**WORK ITEM:**
Which lines in the records below hold the word "Error"? Copy each of them.

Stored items
* * *
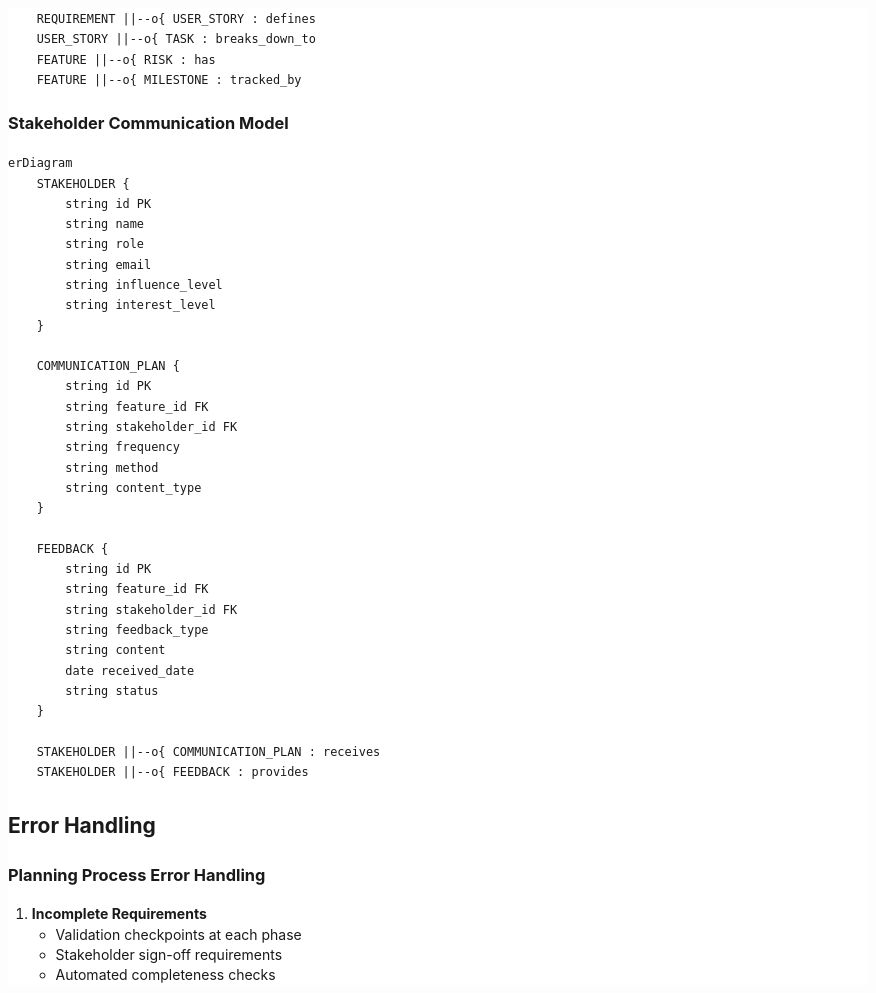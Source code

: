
 ```mermaid
    REQUIREMENT ||--o{ USER_STORY : defines
    USER_STORY ||--o{ TASK : breaks_down_to
    FEATURE ||--o{ RISK : has
    FEATURE ||--o{ MILESTONE : tracked_by
```

### Stakeholder Communication Model

```mermaid
erDiagram
    STAKEHOLDER {
        string id PK
        string name
        string role
        string email
        string influence_level
        string interest_level
    }
    
    COMMUNICATION_PLAN {
        string id PK
        string feature_id FK
        string stakeholder_id FK
        string frequency
        string method
        string content_type
    }
    
    FEEDBACK {
        string id PK
        string feature_id FK
        string stakeholder_id FK
        string feedback_type
        string content
        date received_date
        string status
    }
    
    STAKEHOLDER ||--o{ COMMUNICATION_PLAN : receives
    STAKEHOLDER ||--o{ FEEDBACK : provides
```

## Error Handling

### Planning Process Error Handling

1. **Incomplete Requirements**
   - Validation checkpoints at each phase
   - Stakeholder sign-off requirements
   - Automated completeness checks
* * *
**EXERCISE RESPONSE:**
## Error Handling
### Planning Process Error Handling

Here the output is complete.